Culture: Toward a definition of Cultural Power


















How do we define or reconcile ‘culture’ however, if it is at all necessary in terms of communication research discourse or in terms of communication of a text in either a micro or macro social perspective? This question is a dubious one and invites a sense of indeterminacy whether to define it in terms of ‘high and low’ culture, ‘suit and street’ culture, ‘orthodox and popular culture’ and so on. All such senses assure an empowered cultural system that involves a long-drawn social hierarchy and domination. One plausible solution is that if ideology is taken off from political and dominant social logic, cultural praxis in micro social format would then be visible. But this specially in a capitalist exploitative society seems to be more evangelical than analytically derived one. But that also seems to be quite aristocratic as it does not care about struggling texts of the audience of underdeveloped countries. Most fundamentally the term ‘culture’ is structurally oppositional to the idea or the study of nature. This is a psychological figuration or pattern that involves ‘tradition’ [comprising of some overriding major proclaimed texts coverting plenty of common narratives], social beliefs [an empowered fall out of ethno-religious and political grand narratives], individual identity, and own territorial feeling [often merged into ethno-religiocity and many other social appearances].

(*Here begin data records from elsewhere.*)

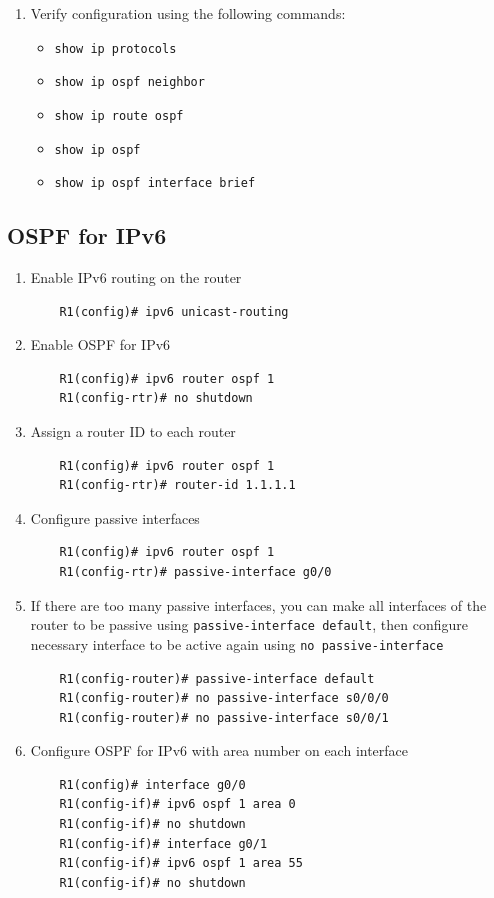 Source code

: \begin{enumerate}
\item Verify configuration using the following commands:
	\begin{itemize}
	\item \verb|show ip protocols|
	\item \verb|show ip ospf neighbor|
	\item \verb|show ip route ospf|
	\item \verb|show ip ospf|
	\item \verb|show ip ospf interface brief|
	\end{itemize}		
\end{enumerate}

\subsection{OSPF for IPv6}

\begin{enumerate}
\item Enable IPv6 routing on the router
	\begin{verbatim}
	R1(config)# ipv6 unicast-routing 
	\end{verbatim}
	
\item Enable OSPF for IPv6
	\begin{verbatim}
	R1(config)# ipv6 router ospf 1 
	R1(config-rtr)# no shutdown 
	\end{verbatim}	
	
\item Assign a router ID to each router
	\begin{verbatim}
	R1(config)# ipv6 router ospf 1 
	R1(config-rtr)# router-id 1.1.1.1
	\end{verbatim}

\item Configure passive interfaces
	\begin{verbatim}
	R1(config)# ipv6 router ospf 1 
	R1(config-rtr)# passive-interface g0/0 
	\end{verbatim}
	
\item If there are too many passive interfaces, you can make all interfaces of the router to be passive using \verb|passive-interface default|, then configure necessary interface to be active again using \verb|no passive-interface|
	\begin{verbatim}
	R1(config-router)# passive-interface default
	R1(config-router)# no passive-interface s0/0/0
	R1(config-router)# no passive-interface s0/0/1
	\end{verbatim}	
	
\item Configure OSPF for IPv6 with area number on each interface
	\begin{verbatim}
	R1(config)# interface g0/0 
	R1(config-if)# ipv6 ospf 1 area 0
	R1(config-if)# no shutdown
	R1(config-if)# interface g0/1       
	R1(config-if)# ipv6 ospf 1 area 55
	R1(config-if)# no shutdown
	\end{verbatim}     
	
\end{enumerate}	

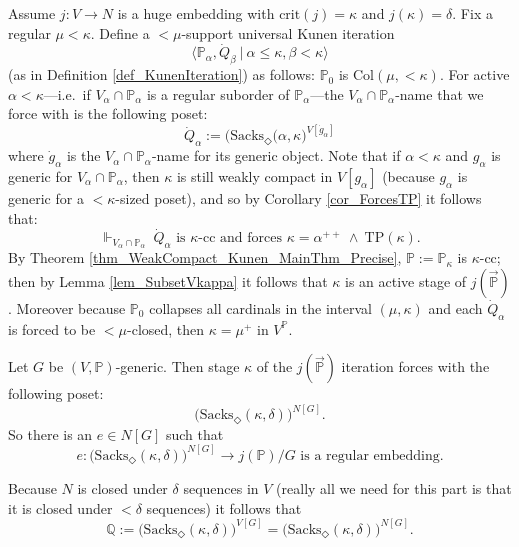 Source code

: \documentclass{amsart}
\begin{document}
Assume $j: V \to N$ is a huge embedding with $\text{crit}(j) = \kappa$ and $j(\kappa) = \delta$.  Fix a regular $\mu < \kappa$.  Define a $<\mu$-support universal Kunen iteration  
\[
\langle \mathbb{P}_\alpha, \dot{Q}_\beta \ | \ \alpha \le \kappa, \beta < \kappa \rangle
\]
(as in Definition \ref{def_KunenIteration}) as follows:  $\mathbb{P}_0$ is $\text{Col}(\mu, < \kappa)$.  For active $\alpha < \kappa$---i.e.\ if $V_\alpha \cap \mathbb{P}_\alpha$ is a regular suborder of $\mathbb{P}_\alpha$---the $V_\alpha \cap \mathbb{P}_\alpha$-name that we force with is the following poset:
\[
\dot{Q}_\alpha:= \Big(  \text{Sacks}_\Diamond(\alpha, \kappa \Big)^{V[\dot{g}_\alpha]}
\]
where $\dot{g}_\alpha$ is the $V_\alpha \cap \mathbb{P}_\alpha$-name for its generic object.  Note that if $\alpha < \kappa$ and $g_\alpha$ is generic for $V_\alpha \cap \mathbb{P}_\alpha$, then $\kappa$ is still weakly compact in $V[g_\alpha]$ (because $g_\alpha$ is generic for a $<\kappa$-sized poset), and so by Corollary \ref{cor_ForcesTP} it follows that:
\begin{equation*}
\Vdash_{V_\alpha \cap \mathbb{P}_\alpha} \ \dot{Q}_\alpha \text{ is } \kappa \text{-cc and forces } \kappa = \alpha^{++} \ \wedge \ \text{TP}(\kappa) .
\end{equation*}
By Theorem \ref{thm_WeakCompact_Kunen_MainThm_Precise}, $\mathbb{P}:= \mathbb{P}_\kappa$ is $\kappa$-cc; then by Lemma \ref{lem_SubsetVkappa} it follows that $\kappa$ is an active stage of $j(\vec{\mathbb{P}})$.  Moreover because $\mathbb{P}_0$ collapses all cardinals in the interval $(\mu,\kappa)$ and each $\dot{Q}_\alpha$ is forced to be $<\mu$-closed, then $\kappa = \mu^+$ in $V^{\mathbb{P}}$.  

Let $G$ be $(V,\mathbb{P})$-generic.  Then stage $\kappa$ of the $j(\vec{\mathbb{P}})$ iteration forces with the following poset:
\begin{equation}
\Big(\text{Sacks}_\Diamond(\kappa, \delta)\Big)^{N[G]}.
\end{equation}
So there is an $e \in N[G]$ such that
\[
e: \Big( \text{Sacks}_\Diamond(\kappa, \delta)\Big)^{N[G]} \to j(\mathbb{P})/G \text{ is a regular embedding}.
\]

Because $N$ is closed under $\delta$ sequences in $V$ (really all we need for this part is that it is closed under $<\delta$ sequences) it follows that 
\begin{equation}\label{eq_SamePoset}
\mathbb{Q}:=\Big(\text{Sacks}_\Diamond(\kappa, \delta)\Big)^{V[G]} = \Big(\text{Sacks}_\Diamond(\kappa, \delta)\Big)^{N[G]}.
\end{equation}
\end{document}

So culture, as often contrarily conceived nowadays, can never be a universal term nor is it having any long historical line-up. Noted cultural theorist Raymond Williams in his “Civilization and Culture” stated culture ‘as a general process of inner development was extended to include a descriptive sense of the means and works of such development...’. Thus Williams strongly proposed the semantic development or transformations of social means or practices into human psychology. Noted Italian theorist Antonio Gramsci while in his note analyzing culture as a middle term between the world of art on the one hand and society and politics on the other.

However toward a plausible definition of culture, in a determinate periphery, one might have to accept overlapping of number of texts regularly happening in political or social frames that might deviate such grand narrative as ‘culture’, otherwise the term can hardly be definable. This is equally true in global frame also, where ‘global culture’ is closely a non-existent phenomenon unless becoming highly dominant and backed by new corporate hegemony. Then only individual audience would consume only information of culture and not the inherent meaning of cultural content or message.

Thus we gradually move on to certain distinctions between ‘popular’ culture and ‘mass’ culture: ‘popular’ when one likes that and ‘mass’ when one does not. But both distinctive features involve a powerful social narrative that accepts any one of the two and wait to its audience while downsizing any deviant approach. Cultural studies thus transcends such binary outlines of cultural distinction, i.e., as mentioned earlier, high and low, popular and mass, suit and street etc. though it must not be misunderstood that it overlooks traditional points of struggle between classes and cultural identities. It more plausibly looks for the atrocities perpetrated over such depressed and low-ordered classes of people. In this course of cultural studies they closely followed Marxian political notion of class and Gramsci’s notion of cultural identification but extended their analysis up to an excorporated emancipation of the exploited class until communist revolution occurs, as cultural studies never denounces such possibilities of revolution.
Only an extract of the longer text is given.